### WHAT YOU SHOULD DO
Set down the lines of the data exactly, starting at the first and stopping after the line containing "- [경기도 내 등록된".

### DATA
Segment Open

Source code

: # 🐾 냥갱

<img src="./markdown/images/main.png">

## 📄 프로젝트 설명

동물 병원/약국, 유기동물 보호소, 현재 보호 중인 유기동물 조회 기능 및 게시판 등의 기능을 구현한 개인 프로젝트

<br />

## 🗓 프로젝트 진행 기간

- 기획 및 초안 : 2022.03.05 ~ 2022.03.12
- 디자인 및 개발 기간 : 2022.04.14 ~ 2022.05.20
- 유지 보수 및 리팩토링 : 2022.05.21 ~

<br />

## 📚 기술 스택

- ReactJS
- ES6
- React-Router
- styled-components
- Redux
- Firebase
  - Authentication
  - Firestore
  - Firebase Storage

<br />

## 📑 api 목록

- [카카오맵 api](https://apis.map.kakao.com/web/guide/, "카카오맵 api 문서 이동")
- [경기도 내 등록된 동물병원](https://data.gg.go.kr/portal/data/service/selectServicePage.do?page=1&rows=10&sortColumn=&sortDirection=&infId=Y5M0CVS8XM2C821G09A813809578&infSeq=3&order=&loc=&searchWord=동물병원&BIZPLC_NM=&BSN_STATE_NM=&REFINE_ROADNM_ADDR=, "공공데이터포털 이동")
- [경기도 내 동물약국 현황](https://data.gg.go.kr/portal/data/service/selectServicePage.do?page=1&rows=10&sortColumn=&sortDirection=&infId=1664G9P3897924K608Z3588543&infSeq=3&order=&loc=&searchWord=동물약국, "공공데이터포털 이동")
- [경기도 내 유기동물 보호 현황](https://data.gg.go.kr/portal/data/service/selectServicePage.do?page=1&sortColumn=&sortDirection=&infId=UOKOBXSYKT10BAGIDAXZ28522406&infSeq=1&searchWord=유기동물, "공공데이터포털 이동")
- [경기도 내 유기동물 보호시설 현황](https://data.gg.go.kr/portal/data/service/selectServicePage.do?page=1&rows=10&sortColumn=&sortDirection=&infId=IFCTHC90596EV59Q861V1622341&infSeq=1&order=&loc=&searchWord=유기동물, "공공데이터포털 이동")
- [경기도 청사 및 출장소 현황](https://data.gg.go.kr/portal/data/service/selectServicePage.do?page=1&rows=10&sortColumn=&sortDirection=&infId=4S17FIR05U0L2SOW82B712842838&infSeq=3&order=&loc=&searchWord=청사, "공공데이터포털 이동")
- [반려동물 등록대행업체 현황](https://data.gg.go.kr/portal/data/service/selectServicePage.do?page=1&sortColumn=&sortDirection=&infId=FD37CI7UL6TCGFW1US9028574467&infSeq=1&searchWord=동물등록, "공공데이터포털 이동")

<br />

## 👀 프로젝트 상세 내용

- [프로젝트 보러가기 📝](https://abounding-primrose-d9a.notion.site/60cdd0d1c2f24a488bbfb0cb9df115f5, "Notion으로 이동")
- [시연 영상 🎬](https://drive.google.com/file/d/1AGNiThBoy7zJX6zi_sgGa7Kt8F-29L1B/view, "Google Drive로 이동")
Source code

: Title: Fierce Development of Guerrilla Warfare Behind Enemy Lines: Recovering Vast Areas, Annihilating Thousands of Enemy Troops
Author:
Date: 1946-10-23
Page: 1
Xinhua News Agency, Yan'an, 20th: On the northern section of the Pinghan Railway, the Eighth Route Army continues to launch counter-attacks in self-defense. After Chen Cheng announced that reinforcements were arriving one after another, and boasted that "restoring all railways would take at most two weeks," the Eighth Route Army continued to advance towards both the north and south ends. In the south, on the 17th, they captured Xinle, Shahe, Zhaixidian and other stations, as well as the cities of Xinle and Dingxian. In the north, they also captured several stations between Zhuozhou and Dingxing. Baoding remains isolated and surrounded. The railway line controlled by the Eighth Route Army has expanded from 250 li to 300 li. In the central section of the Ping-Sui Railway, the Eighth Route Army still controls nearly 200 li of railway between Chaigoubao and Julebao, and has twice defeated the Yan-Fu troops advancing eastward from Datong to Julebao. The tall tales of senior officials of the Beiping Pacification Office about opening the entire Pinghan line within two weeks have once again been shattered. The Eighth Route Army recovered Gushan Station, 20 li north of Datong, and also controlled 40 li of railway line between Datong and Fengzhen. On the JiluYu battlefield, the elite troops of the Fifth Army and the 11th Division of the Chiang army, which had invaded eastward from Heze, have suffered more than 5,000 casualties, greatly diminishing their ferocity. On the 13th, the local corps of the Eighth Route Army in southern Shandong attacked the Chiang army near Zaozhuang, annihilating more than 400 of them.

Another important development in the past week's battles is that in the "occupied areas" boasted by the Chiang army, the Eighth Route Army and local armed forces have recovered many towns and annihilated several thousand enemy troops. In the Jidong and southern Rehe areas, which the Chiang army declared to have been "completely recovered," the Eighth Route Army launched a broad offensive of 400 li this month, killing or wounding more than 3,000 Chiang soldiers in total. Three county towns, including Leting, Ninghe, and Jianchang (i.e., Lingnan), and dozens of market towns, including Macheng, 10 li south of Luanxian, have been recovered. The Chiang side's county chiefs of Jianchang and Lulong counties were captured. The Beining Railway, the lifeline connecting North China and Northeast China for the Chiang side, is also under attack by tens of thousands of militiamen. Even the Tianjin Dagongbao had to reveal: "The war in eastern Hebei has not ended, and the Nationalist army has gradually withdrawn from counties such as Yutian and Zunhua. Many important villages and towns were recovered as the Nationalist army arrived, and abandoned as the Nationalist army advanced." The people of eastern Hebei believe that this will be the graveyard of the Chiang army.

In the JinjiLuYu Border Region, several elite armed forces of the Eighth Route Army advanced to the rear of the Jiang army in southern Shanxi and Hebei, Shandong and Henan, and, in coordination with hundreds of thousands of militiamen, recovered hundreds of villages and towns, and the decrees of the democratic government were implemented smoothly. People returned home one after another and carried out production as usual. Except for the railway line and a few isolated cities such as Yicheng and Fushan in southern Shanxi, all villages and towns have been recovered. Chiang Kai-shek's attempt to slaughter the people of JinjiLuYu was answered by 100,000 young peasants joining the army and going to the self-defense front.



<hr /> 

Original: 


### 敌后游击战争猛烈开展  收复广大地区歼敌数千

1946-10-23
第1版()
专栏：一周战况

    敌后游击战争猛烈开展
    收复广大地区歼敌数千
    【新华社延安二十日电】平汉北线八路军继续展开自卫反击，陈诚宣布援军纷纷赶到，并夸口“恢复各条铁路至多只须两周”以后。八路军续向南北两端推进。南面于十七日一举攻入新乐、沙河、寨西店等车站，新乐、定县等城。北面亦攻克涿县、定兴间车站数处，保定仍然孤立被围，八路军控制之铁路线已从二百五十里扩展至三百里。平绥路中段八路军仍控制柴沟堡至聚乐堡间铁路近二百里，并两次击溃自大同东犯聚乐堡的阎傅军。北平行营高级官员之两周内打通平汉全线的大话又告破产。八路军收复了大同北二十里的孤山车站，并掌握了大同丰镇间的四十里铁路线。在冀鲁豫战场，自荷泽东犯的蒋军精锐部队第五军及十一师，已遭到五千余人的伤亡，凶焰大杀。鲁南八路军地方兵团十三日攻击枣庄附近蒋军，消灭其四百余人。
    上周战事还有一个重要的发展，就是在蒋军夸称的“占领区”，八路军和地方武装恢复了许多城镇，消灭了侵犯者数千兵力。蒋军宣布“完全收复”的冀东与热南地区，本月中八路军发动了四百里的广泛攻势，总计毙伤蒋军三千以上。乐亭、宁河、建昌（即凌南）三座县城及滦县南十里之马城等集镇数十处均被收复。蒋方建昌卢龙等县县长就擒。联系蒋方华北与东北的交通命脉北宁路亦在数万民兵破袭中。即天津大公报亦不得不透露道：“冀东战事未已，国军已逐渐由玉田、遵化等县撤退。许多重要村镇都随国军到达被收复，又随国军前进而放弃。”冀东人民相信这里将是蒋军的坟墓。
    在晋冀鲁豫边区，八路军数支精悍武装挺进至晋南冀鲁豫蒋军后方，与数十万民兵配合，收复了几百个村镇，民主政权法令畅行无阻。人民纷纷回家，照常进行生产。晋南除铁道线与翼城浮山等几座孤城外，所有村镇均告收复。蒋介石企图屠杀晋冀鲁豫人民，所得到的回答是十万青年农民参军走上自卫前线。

Segment Closed

### YOUR SOLUTION
Source code

: # 🐾 냥갱

<img src="./markdown/images/main.png">

## 📄 프로젝트 설명

동물 병원/약국, 유기동물 보호소, 현재 보호 중인 유기동물 조회 기능 및 게시판 등의 기능을 구현한 개인 프로젝트

<br />

## 🗓 프로젝트 진행 기간

- 기획 및 초안 : 2022.03.05 ~ 2022.03.12
- 디자인 및 개발 기간 : 2022.04.14 ~ 2022.05.20
- 유지 보수 및 리팩토링 : 2022.05.21 ~

<br />

## 📚 기술 스택

- ReactJS
- ES6
- React-Router
- styled-components
- Redux
- Firebase
  - Authentication
  - Firestore
  - Firebase Storage

<br />

## 📑 api 목록

- [카카오맵 api](https://apis.map.kakao.com/web/guide/, "카카오맵 api 문서 이동")
- [경기도 내 등록된 동물병원](https://data.gg.go.kr/portal/data/service/selectServicePage.do?page=1&rows=10&sortColumn=&sortDirection=&infId=Y5M0CVS8XM2C821G09A813809578&infSeq=3&order=&loc=&searchWord=동물병원&BIZPLC_NM=&BSN_STATE_NM=&REFINE_ROADNM_ADDR=, "공공데이터포털 이동")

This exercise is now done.